What this task involves:
How many lines in these records hold the string "info"? Reply with the number alone.

Data in this exercise:
□ □ □ □ □

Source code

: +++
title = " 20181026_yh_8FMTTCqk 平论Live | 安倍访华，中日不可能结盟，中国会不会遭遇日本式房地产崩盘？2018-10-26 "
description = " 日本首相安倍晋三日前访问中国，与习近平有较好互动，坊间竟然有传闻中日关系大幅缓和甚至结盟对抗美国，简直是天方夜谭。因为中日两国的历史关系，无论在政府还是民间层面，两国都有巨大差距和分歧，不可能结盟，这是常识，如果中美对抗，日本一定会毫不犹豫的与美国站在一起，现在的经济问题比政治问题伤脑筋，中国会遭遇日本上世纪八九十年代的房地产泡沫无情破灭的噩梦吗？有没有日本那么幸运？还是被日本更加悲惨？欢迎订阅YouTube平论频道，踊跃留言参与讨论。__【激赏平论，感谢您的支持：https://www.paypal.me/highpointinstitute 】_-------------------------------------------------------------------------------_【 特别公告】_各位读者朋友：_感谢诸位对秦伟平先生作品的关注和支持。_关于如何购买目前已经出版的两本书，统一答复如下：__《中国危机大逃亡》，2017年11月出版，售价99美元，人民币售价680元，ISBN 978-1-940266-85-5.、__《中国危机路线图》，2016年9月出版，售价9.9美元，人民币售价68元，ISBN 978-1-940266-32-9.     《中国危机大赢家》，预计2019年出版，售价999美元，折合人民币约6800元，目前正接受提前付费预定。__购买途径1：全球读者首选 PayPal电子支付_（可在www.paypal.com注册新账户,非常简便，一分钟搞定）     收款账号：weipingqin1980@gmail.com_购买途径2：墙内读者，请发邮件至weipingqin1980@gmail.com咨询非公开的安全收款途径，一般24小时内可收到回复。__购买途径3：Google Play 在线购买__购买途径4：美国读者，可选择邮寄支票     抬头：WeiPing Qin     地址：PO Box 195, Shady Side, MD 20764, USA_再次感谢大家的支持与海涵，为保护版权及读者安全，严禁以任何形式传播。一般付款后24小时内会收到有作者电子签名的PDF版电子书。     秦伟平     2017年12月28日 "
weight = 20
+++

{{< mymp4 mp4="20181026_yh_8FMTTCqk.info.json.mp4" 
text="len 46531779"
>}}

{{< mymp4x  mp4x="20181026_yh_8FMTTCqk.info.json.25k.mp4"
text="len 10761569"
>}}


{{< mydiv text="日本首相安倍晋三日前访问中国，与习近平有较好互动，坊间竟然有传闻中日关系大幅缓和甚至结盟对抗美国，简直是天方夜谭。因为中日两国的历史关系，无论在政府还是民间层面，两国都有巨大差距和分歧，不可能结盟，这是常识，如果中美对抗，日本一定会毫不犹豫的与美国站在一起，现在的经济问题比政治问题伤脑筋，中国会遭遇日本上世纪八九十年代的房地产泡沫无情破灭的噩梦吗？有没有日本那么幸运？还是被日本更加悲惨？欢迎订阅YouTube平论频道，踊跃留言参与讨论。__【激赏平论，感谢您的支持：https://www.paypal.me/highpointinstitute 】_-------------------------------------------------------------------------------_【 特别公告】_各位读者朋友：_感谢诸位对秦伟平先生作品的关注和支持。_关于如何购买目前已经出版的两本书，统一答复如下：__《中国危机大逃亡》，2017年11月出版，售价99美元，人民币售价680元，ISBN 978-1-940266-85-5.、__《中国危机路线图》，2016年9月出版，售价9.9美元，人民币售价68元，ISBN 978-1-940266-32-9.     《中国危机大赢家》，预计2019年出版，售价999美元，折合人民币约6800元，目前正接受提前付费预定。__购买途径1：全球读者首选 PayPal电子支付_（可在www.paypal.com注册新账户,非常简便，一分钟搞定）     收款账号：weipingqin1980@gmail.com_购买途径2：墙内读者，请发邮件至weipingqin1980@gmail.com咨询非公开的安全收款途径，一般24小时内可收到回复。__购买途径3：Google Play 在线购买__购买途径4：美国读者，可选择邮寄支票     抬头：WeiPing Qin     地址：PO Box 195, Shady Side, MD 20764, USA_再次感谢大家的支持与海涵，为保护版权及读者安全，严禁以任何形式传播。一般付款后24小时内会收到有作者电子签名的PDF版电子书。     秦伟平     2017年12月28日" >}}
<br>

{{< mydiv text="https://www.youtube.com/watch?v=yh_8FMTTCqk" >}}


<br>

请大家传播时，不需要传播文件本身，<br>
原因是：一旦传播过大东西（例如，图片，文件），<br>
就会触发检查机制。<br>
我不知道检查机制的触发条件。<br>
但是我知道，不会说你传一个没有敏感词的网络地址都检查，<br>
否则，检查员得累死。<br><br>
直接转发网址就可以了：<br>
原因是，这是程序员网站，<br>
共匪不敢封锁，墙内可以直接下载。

□ □ □ □ □

Answer to this task:
2